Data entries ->
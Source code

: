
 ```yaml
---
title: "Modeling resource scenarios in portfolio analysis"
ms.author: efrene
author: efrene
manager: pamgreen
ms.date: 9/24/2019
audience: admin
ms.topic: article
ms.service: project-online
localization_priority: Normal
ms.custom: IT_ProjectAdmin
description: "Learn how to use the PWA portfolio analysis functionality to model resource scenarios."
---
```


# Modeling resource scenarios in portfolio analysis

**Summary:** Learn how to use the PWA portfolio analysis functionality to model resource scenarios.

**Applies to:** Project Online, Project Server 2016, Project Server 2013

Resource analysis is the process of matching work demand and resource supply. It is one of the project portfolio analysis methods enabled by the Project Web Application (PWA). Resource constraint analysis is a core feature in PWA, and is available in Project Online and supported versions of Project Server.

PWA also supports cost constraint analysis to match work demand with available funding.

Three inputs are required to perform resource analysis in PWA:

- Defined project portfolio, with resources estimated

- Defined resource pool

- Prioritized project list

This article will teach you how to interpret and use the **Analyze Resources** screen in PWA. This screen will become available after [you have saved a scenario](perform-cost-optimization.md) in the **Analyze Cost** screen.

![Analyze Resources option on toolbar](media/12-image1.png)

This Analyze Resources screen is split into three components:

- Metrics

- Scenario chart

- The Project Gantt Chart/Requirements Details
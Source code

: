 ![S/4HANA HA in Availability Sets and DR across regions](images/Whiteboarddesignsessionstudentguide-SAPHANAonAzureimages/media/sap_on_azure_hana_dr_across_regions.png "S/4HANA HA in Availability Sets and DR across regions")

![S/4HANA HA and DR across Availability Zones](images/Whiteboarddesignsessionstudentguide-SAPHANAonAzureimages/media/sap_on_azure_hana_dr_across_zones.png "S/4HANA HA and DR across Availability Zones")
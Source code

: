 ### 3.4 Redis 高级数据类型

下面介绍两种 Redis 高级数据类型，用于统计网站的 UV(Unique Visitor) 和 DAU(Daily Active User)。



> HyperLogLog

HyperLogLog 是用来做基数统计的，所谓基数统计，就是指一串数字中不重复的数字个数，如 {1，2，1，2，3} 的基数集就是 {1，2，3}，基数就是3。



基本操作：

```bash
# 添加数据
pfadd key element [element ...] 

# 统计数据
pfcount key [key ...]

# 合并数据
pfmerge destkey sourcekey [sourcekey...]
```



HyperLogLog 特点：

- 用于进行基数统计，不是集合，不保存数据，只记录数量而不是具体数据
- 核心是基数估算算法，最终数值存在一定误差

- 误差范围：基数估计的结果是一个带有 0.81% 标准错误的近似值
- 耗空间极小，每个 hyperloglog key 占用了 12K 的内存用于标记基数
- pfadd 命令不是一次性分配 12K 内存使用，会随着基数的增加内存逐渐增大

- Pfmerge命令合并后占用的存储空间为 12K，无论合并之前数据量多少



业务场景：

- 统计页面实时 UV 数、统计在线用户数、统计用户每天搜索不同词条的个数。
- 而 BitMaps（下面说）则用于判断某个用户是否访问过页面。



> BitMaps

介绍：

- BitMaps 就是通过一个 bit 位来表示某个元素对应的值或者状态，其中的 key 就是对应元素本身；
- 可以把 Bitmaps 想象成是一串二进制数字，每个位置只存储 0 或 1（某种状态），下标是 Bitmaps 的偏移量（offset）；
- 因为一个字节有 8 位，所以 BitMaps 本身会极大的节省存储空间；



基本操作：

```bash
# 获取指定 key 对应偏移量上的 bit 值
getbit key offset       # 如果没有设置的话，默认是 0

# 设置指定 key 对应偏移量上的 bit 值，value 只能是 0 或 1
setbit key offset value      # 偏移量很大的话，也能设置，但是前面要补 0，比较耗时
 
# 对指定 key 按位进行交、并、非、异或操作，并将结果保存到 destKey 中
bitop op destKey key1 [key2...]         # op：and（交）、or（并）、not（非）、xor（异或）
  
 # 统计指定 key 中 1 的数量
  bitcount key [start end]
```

WHAT YOU WILL DO ->
For this exercise, repeat exactly the lines of the data above from the one with "option on toolbar](media/12-image1.png)" down to the one with "- 核心是基数估算算法，最终数值存在一定误差", both end lines included.

EXERCISE SOLUTION ->
![Analyze Resources option on toolbar](media/12-image1.png)

This Analyze Resources screen is split into three components:

- Metrics

- Scenario chart

- The Project Gantt Chart/Requirements Details
Source code

: ![S/4HANA HA in Availability Sets and DR across regions](images/Whiteboarddesignsessionstudentguide-SAPHANAonAzureimages/media/sap_on_azure_hana_dr_across_regions.png "S/4HANA HA in Availability Sets and DR across regions")

![S/4HANA HA and DR across Availability Zones](images/Whiteboarddesignsessionstudentguide-SAPHANAonAzureimages/media/sap_on_azure_hana_dr_across_zones.png "S/4HANA HA and DR across Availability Zones")
Source code

: ### 3.4 Redis 高级数据类型

下面介绍两种 Redis 高级数据类型，用于统计网站的 UV(Unique Visitor) 和 DAU(Daily Active User)。



> HyperLogLog

HyperLogLog 是用来做基数统计的，所谓基数统计，就是指一串数字中不重复的数字个数，如 {1，2，1，2，3} 的基数集就是 {1，2，3}，基数就是3。



基本操作：

```bash
# 添加数据
pfadd key element [element ...] 

# 统计数据
pfcount key [key ...]

# 合并数据
pfmerge destkey sourcekey [sourcekey...]
```



HyperLogLog 特点：

- 用于进行基数统计，不是集合，不保存数据，只记录数量而不是具体数据
- 核心是基数估算算法，最终数值存在一定误差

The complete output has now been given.